*Task to complete:*
Please restate the entries verbatim. The copy should hold no pictures.

===== Working data =====

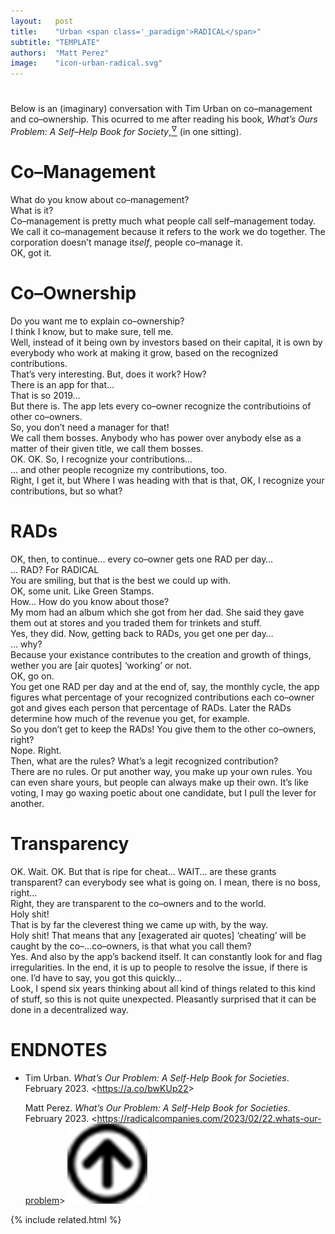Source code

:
 ```yaml
---
layout:   post
title:    "Urban <span class='_paradigm'>RADICAL</span>"
subtitle: "TEMPLATE"
authors:  "Matt Perez"
image:    "icon-urban-radical.svg"
---
```


<div style="display:none;">
 <p>An (imaginary) conversation with Tim Urban on co&ndash;management and co&ndash;ownership.</p>
</div>

<h1></h1>
 <p>Below is an (imaginary) conversation with Tim Urban on co&ndash;management and co&ndash;ownership. This ocurred to me after reading his book, <em>What&rsquo;s Ours Problem: A Self&ndash;Help Book for Society</em>,<a href="#en01"><sup id="bm01">&hairsp;&nabla;&hairsp;</sup></a> (in one sitting).</p>

<h1>Co&ndash;Management</h1>
 <div class="_quotespan">What do you know about co&ndash;management?</div>
 <div class="_quotespan">What is it?</div>
 <div class="_quotespan">Co&ndash;management is pretty much what people call self&ndash;management today. We call it co&ndash;management because it refers to the work we do together. The corporation doesn&rsquo;t manage it<em>self</em>, people co&ndash;manage it.</div>
 <div class="_quotespan">OK, got it.</div>

<h1>Co&ndash;Ownership</h1>
 <div class="_quotespan">Do you want me to explain co&ndash;ownership?</div>
 <div class="_quotespan">I think I know, but to make sure, tell me.</div>
 <div class="_quotespan">Well, instead of it being own by investors based on their capital, it is own by everybody who work at making it grow, based on the recognized contributions.</div>
 <div class="_quotespan">That&rsquo;s very interesting. But, does it work? How?</div>
 <div class="_quotespan">There is an app for that&hellip;</div>
 <div class="_quotespan">That is so 2019&hellip;</div>
 <div class="_quotespan">But <span style="font-style:normal; ">there is</span>. The app lets every co&ndash;owner recognize the contributioins of other co&ndash;owners.</div>
 <div class="_quotespan">So, you don&rsquo;t need a manager for that!</div>
 <div class="_quotespan">We call them bosses. Anybody who has power over anybody else as a matter of their <span style="font-style:normal; ">given</span> title, we call them bosses.</div>
 <div class="_quotespan">OK. OK. So, I recognize your contributions&hellip;</div>
 <div class="_quotespan">&hellip; and other people recognize my contributions, too.</div>
 <div class="_quotespan">Right, I get it, but Where I was heading with that is that, OK, I recognize your contributions, but so what?</div>

<h1><span class="_paradigm">RAD</span>s</h1>
 <div class="_quotespan">OK, then, to continue&hellip; every co&ndash;owner gets one <span class="_paradigm">RAD</span> per day&hellip;</div>
 <div class="_quotespan">&hellip; RAD? For <span class="_paradigm">RADICAL</span></div>
 <div class="_quotespan">You are smiling, but that is the best we could up with.</div>
 <div class="_quotespan">OK, some unit. Like Green Stamps.</div>
 <div class="_quotespan">How&hellip; How do you know about those?</div>
 <div class="_quotespan">My mom had an album which she got from her dad. She said they gave them out at stores and you traded them for trinkets and stuff.</div>
 <div class="_quotespan">Yes, they did. Now, getting back to RADs, you get one per day&hellip;</div>
 <div class="_quotespan">&hellip; why?</div>
 <div class="_quotespan">Because your existance contributes to the creation and growth of things, wether you are <span style="font-style:normal; ">[air quotes]</span> &lsquo;working&rsquo; or not.</div>
 <div class="_quotespan">OK, go on.</div>
 <div class="_quotespan">You get one RAD per day and at the end of, say, the monthly cycle, the app figures what percentage of your recognized contributions each co&ndash;owner got and gives each person that percentage of RADs. Later the RADs determine how much of the revenue you get, for example.</div>
 <div class="_quotespan">So you don&rsquo;t get to keep the <span class="_paradigm">RAD</span>s! You give them to the other co&ndash;owners, right?</div>
 <div class="_quotespan">Nope. Right.</div>
 <div class="_quotespan">Then, what are the rules? What&rsquo;s a legit recognized contribution?</div>
 <div class="_quotespan">There are no rules. Or put another way, you make up your own rules. You can even share yours, but people can always make up their own. It&rsquo;s like voting, I may go waxing poetic about one candidate, but I pull the lever for another.</div>

<h1>Transparency</h1>
 <div class="_quotespan">OK. Wait. OK. But that is ripe for cheat&hellip; WAIT&hellip; are these grants transparent? can everybody see what is going on. I mean, there is no boss, right&hellip;</div>
 <div class="_quotespan">Right, they are transparent to the co&ndash;owners and to the world.</div>
 <div class="_quotespan">Holy shit!</div>
 <div class="_quotespan">That is by far the cleverest thing we came up with, by the way.</div>
 <div class="_quotespan">Holy shit! That means that any <span style="font-style:normal; ">[exagerated air quotes]</span> &lsquo;cheating&rsquo; will be caught by the co&ndash;&hellip;co&ndash;owners, is that what you call them?</div>
 <div class="_quotespan">Yes. And also by the app&rsquo;s backend itself. It can constantly look for and flag irregularities. In the end, it is up to people to resolve the issue, if there is one. I&rsquo;d have to say, you got this quickly&hellip;</div>
 <div class="_quotespan">Look, I spend six years thinking about all kind of things related to this kind of stuff, so this is not quite unexpected. Pleasantly surprised that it can be done in a decentralized way.</div>

<h1 class="_section">ENDNOTES</h1>
 <ul>
  <li id="en01">
   <p class="_list-item">
    Tim Urban.
    <em>What&rsquo;s Our Problem: A Self-Help Book for Societies</em>.
    February 2023.
    &lt;<a href="https://a.co/bwKUp22" target="_blank">https://a.co/bwKUp22</a>&gt;
   </p>
   <p class="_list-item">
    Matt Perez.
    <em>What&rsquo;s Our Problem: A Self-Help Book for Societies</em>.
    February 2023.
    &lt;<a href="https://radicalcompanies.com/2023/02/22.whats-our-problem" target="_blank">https://radicalcompanies.com/2023/02/22.whats-our-problem</a>&gt;
    <a class="_uparrow" href="#bm01"><img src="/assets/img/arrow-up-icon.png"></a>
   </p>
  </li>
 </ul>

{% include related.html %}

=====

*Response below:*
Source code

:
 ```yaml
---
layout:   post
title:    "Urban <span class='_paradigm'>RADICAL</span>"
subtitle: "TEMPLATE"
authors:  "Matt Perez"
image:    "icon-urban-radical.svg"
---
```


<div style="display:none;">
 <p>An (imaginary) conversation with Tim Urban on co&ndash;management and co&ndash;ownership.</p>
</div>

<h1></h1>
 <p>Below is an (imaginary) conversation with Tim Urban on co&ndash;management and co&ndash;ownership. This ocurred to me after reading his book, <em>What&rsquo;s Ours Problem: A Self&ndash;Help Book for Society</em>,<a href="#en01"><sup id="bm01">&hairsp;&nabla;&hairsp;</sup></a> (in one sitting).</p>

<h1>Co&ndash;Management</h1>
 <div class="_quotespan">What do you know about co&ndash;management?</div>
 <div class="_quotespan">What is it?</div>
 <div class="_quotespan">Co&ndash;management is pretty much what people call self&ndash;management today. We call it co&ndash;management because it refers to the work we do together. The corporation doesn&rsquo;t manage it<em>self</em>, people co&ndash;manage it.</div>
 <div class="_quotespan">OK, got it.</div>

<h1>Co&ndash;Ownership</h1>
 <div class="_quotespan">Do you want me to explain co&ndash;ownership?</div>
 <div class="_quotespan">I think I know, but to make sure, tell me.</div>
 <div class="_quotespan">Well, instead of it being own by investors based on their capital, it is own by everybody who work at making it grow, based on the recognized contributions.</div>
 <div class="_quotespan">That&rsquo;s very interesting. But, does it work? How?</div>
 <div class="_quotespan">There is an app for that&hellip;</div>
 <div class="_quotespan">That is so 2019&hellip;</div>
 <div class="_quotespan">But <span style="font-style:normal; ">there is</span>. The app lets every co&ndash;owner recognize the contributioins of other co&ndash;owners.</div>
 <div class="_quotespan">So, you don&rsquo;t need a manager for that!</div>
 <div class="_quotespan">We call them bosses. Anybody who has power over anybody else as a matter of their <span style="font-style:normal; ">given</span> title, we call them bosses.</div>
 <div class="_quotespan">OK. OK. So, I recognize your contributions&hellip;</div>
 <div class="_quotespan">&hellip; and other people recognize my contributions, too.</div>
 <div class="_quotespan">Right, I get it, but Where I was heading with that is that, OK, I recognize your contributions, but so what?</div>

<h1><span class="_paradigm">RAD</span>s</h1>
 <div class="_quotespan">OK, then, to continue&hellip; every co&ndash;owner gets one <span class="_paradigm">RAD</span> per day&hellip;</div>
 <div class="_quotespan">&hellip; RAD? For <span class="_paradigm">RADICAL</span></div>
 <div class="_quotespan">You are smiling, but that is the best we could up with.</div>
 <div class="_quotespan">OK, some unit. Like Green Stamps.</div>
 <div class="_quotespan">How&hellip; How do you know about those?</div>
 <div class="_quotespan">My mom had an album which she got from her dad. She said they gave them out at stores and you traded them for trinkets and stuff.</div>
 <div class="_quotespan">Yes, they did. Now, getting back to RADs, you get one per day&hellip;</div>
 <div class="_quotespan">&hellip; why?</div>
 <div class="_quotespan">Because your existance contributes to the creation and growth of things, wether you are <span style="font-style:normal; ">[air quotes]</span> &lsquo;working&rsquo; or not.</div>
 <div class="_quotespan">OK, go on.</div>
 <div class="_quotespan">You get one RAD per day and at the end of, say, the monthly cycle, the app figures what percentage of your recognized contributions each co&ndash;owner got and gives each person that percentage of RADs. Later the RADs determine how much of the revenue you get, for example.</div>
 <div class="_quotespan">So you don&rsquo;t get to keep the <span class="_paradigm">RAD</span>s! You give them to the other co&ndash;owners, right?</div>
 <div class="_quotespan">Nope. Right.</div>
 <div class="_quotespan">Then, what are the rules? What&rsquo;s a legit recognized contribution?</div>
 <div class="_quotespan">There are no rules. Or put another way, you make up your own rules. You can even share yours, but people can always make up their own. It&rsquo;s like voting, I may go waxing poetic about one candidate, but I pull the lever for another.</div>

<h1>Transparency</h1>
 <div class="_quotespan">OK. Wait. OK. But that is ripe for cheat&hellip; WAIT&hellip; are these grants transparent? can everybody see what is going on. I mean, there is no boss, right&hellip;</div>
 <div class="_quotespan">Right, they are transparent to the co&ndash;owners and to the world.</div>
 <div class="_quotespan">Holy shit!</div>
 <div class="_quotespan">That is by far the cleverest thing we came up with, by the way.</div>
 <div class="_quotespan">Holy shit! That means that any <span style="font-style:normal; ">[exagerated air quotes]</span> &lsquo;cheating&rsquo; will be caught by the co&ndash;&hellip;co&ndash;owners, is that what you call them?</div>
 <div class="_quotespan">Yes. And also by the app&rsquo;s backend itself. It can constantly look for and flag irregularities. In the end, it is up to people to resolve the issue, if there is one. I&rsquo;d have to say, you got this quickly&hellip;</div>
 <div class="_quotespan">Look, I spend six years thinking about all kind of things related to this kind of stuff, so this is not quite unexpected. Pleasantly surprised that it can be done in a decentralized way.</div>

<h1 class="_section">ENDNOTES</h1>
 <ul>
  <li id="en01">
   <p class="_list-item">
    Tim Urban.
    <em>What&rsquo;s Our Problem: A Self-Help Book for Societies</em>.
    February 2023.
    &lt;<a href="https://a.co/bwKUp22" target="_blank">https://a.co/bwKUp22</a>&gt;
   </p>
   <p class="_list-item">
    Matt Perez.
    <em>What&rsquo;s Our Problem: A Self-Help Book for Societies</em>.
    February 2023.
    &lt;<a href="https://radicalcompanies.com/2023/02/22.whats-our-problem" target="_blank">https://radicalcompanies.com/2023/02/22.whats-our-problem</a>&gt;
    <a class="_uparrow" href="#bm01"><img src="/assets/img/arrow-up-icon.png"></a>
   </p>
  </li>
 </ul>

{% include related.html %}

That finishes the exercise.